NovaSight system diagnoses eye problems in children and makes it possible to train the eyes in cases of amblyopia (lazy eye) and convergence insufficiency (CI). The company was founded following a problem affecting a friend of cofounder and CTO Dan Oz, who was also a cofounder of colonscopy company Sightline. Oz was looking for a new venture after Sightline was sold to Stryker for $50 million. “Dan’s friend had a stroke that left one of his eyes paralyzed, and he started suffering from strabismus and double vision,” explains NovaSight CEO Ran Yam. “The usual treatment was to partially block the paralyzed eye and see with only one eye. Even though he had excellent sight in this eye, he just couldn’t synchronize with the movements of his healthy eye. Dan’s idea was to photograph the image seen by the good eye and transmit it to the paralyzed eye at the right angle.” In order to ensure coordination with the healthy eye, it was necessary to develop technology for very precise monitoring of the healthy eye’s movements. This is the company’s main patent today.
Yam came to NovaSight from Visionix, which developed software for quality control of eyeglass lenses. After a decade at Visionix, Oz asked him to join him in founding the new company.

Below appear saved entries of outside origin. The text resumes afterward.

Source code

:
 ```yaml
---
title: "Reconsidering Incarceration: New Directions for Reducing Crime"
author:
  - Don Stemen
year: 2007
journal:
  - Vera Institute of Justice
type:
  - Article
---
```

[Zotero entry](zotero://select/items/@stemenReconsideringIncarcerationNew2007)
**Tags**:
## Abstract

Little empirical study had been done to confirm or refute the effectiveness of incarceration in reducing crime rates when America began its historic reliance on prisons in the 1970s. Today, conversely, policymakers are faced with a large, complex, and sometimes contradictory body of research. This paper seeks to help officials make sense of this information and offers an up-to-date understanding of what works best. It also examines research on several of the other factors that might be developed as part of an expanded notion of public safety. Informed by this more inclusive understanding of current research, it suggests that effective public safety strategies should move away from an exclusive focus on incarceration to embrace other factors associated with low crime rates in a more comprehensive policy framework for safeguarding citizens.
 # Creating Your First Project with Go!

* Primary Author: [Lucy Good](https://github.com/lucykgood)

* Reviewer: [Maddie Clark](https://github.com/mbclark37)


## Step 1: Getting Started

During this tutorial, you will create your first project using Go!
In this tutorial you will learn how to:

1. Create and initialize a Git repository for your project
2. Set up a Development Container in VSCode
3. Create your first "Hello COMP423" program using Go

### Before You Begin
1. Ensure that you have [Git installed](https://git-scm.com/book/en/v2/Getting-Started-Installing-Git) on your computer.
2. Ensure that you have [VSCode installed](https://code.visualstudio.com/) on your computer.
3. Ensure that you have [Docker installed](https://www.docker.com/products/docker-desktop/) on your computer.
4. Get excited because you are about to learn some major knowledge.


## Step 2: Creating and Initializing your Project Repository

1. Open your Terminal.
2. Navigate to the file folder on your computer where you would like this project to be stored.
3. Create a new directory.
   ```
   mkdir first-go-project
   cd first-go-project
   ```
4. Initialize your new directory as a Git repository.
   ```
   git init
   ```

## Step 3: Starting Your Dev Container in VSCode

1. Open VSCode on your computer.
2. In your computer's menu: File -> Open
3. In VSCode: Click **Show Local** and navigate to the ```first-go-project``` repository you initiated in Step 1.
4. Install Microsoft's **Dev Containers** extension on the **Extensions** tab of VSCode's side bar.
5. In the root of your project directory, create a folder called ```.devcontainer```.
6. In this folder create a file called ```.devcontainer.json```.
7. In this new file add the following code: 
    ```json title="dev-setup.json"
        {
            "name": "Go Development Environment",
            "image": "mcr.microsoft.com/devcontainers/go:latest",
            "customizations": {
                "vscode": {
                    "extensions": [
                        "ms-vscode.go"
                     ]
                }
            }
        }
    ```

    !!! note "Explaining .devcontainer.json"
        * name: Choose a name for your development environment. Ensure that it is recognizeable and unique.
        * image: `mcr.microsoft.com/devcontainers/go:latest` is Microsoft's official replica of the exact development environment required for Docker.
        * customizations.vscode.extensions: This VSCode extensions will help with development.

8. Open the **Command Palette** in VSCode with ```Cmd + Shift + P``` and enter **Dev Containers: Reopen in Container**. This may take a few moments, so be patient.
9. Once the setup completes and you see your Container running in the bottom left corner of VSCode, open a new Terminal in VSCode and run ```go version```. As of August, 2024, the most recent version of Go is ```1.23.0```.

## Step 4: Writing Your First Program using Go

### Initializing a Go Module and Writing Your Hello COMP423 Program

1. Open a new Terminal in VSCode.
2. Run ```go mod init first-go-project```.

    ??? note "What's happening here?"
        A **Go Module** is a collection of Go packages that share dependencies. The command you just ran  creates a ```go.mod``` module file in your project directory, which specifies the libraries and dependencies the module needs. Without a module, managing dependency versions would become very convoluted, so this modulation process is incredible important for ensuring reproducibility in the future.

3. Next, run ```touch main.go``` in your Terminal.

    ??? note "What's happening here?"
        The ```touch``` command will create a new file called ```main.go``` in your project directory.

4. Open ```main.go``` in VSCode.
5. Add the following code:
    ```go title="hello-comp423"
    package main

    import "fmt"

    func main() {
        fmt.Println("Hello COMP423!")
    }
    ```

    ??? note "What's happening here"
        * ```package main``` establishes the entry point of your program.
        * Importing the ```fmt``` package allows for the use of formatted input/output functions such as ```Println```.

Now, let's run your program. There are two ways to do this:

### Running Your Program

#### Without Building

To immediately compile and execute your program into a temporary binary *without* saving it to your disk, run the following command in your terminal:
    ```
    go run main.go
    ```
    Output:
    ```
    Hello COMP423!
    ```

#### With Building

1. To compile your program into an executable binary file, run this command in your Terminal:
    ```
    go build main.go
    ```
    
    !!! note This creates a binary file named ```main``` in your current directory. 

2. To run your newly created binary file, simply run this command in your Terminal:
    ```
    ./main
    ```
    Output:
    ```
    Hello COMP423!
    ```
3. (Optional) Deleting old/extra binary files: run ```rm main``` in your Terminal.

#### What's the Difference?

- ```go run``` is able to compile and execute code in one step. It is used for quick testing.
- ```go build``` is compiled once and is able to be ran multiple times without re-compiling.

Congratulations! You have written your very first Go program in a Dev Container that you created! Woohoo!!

The combination of processing and image transmitting capabilities and eye movements monitoring technologies is also suitable for other applications: completing the image in an affected part of the field of vision (in age-related macular degeneration disease – AMD, in which patients lose the center of their field of vision, for example), sharpening an image in areas in which vision is blurred, auditory reading of text a person is looking at but is unable to read, and even facial identification.
With time, however, Yam says, “We realized that even without a photograph of the image, eye movements monitoring technology has important applications.” In 2015, it was decided to convert the company to this sphere, in which NovaSight began operating in 2016, with a focus on diagnosis and treatment of juvenile strabismus. “The juvenile market is far more accessible. Adults are less technological. It’s harder to persuade them to change. It’s easier to recruit children for a trial,” Yam explains.
A problem of focus, not attention deficiency disorder
The main conditions that NovaSight is able to diagnose are lazy eye and CI. “Lazy eye is caused when strabismus or large differences in sharpness of vision in each eye makes the brain unable to unify the vision from each eye, resulting the brain ‘ignoring’ one eye. The neglected eye becomes blind or half-blind.” Yam says that this problem should be diagnosed by age 3, and NovaSight’s system does this by monitoring the eyes’ movements. It tests whether both eyes are focusing on what is happening on the screen.
The conventional treatment for lazy eye is training the weak eye by covering the healthy eye with an eyepatch for a specified period. Many people, however, are unable to persist with this training day after day. “We developed our eyeglasses so that they cover one eye at all times, but the change takes place so that the child barely notices it. He can then do the training easily while watching television or any screen he chooses,” Yam says.
“5-13% of the public suffers from convergence insufficiency, meaning ‘a lack of focus.’ The muscles aren’t strong enough to focus on an object very close to the eye,” Yam adds. “Children say, ‘I don’t want to read; it makes me tired,’ and their parents wrongly think that they have attention deficiency disorder. Testing each eye separately won’t discover this problem at all. In a test of both eyes, the problem will be detected only if the test is performed after a physical effort.” In this case also, eye monitoring technology will help diagnose the problem while any television content is being viewed. The eyes can be trained by transmitting the image to the place on which the person wants the eye to focus.
Yam says that the current training for CI and other strabismus problems is “manual and a little primitive. They ask the children to following the movement of a pencil for 15 minutes. Very few of the children and their parents have the patience for this and no one checks whether they do it right. Improvement occurs in only 40% of the children.”
Later, Yam says, the system will have additional capabilities: diagnosing the right prescription for eyeglasses, diagnosing reading quality, etc.
The system has already been clinically tested on adults and is now being tested on children. The product has been approved for marketing in Europe, and NovaSight is negotiating with an international company to integrate its products in the devices being sold to ophthalmologists’ clinics. “We’ll need FDA approval in order to sell in the US market,” Yam says.
The system will initially be sold to doctors and optometrists according to a repeat revenue model: sales of the system at a low price and charging a fee per test. The goal is to also put the device in mother and baby clinics and kindergartens for survey tests. “We believe that by the end of this year, sales will already begin in Israel and Europe.”